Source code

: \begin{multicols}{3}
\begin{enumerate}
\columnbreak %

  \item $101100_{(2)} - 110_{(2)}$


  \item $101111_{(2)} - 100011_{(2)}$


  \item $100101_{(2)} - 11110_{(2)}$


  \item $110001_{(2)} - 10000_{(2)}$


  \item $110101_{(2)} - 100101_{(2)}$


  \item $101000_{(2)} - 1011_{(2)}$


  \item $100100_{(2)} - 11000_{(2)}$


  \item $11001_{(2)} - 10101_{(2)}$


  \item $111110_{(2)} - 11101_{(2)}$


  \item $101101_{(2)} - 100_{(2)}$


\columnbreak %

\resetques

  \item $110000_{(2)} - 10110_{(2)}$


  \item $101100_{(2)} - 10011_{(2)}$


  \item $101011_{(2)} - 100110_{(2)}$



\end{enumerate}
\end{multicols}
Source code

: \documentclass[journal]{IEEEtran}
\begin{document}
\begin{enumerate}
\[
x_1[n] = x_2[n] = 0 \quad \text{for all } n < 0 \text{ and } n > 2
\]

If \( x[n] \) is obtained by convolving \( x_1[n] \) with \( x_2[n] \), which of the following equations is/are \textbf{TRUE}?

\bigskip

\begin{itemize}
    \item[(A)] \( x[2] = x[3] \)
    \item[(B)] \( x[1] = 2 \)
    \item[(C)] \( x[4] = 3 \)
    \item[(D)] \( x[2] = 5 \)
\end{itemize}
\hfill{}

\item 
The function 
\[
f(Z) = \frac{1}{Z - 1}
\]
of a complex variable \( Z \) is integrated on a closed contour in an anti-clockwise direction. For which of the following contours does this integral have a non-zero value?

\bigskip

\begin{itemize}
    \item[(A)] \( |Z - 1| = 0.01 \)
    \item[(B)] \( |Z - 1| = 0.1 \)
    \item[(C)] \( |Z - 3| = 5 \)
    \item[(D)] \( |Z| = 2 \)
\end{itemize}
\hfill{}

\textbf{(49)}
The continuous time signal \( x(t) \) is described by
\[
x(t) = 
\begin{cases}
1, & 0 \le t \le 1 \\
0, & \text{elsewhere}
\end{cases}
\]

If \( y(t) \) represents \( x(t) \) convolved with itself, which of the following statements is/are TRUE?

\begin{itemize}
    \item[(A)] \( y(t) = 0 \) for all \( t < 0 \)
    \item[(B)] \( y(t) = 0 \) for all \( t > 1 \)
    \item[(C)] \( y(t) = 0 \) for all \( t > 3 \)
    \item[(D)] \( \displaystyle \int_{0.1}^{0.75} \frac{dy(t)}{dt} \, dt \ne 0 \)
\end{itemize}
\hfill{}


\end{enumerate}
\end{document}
————————
§ About this exercise
For each line of the listing that holds the word "textbf", show that line.

§ The completed task
If \( x[n] \) is obtained by convolving \( x_1[n] \) with \( x_2[n] \), which of the following equations is/are \textbf{TRUE}?
\textbf{(49)}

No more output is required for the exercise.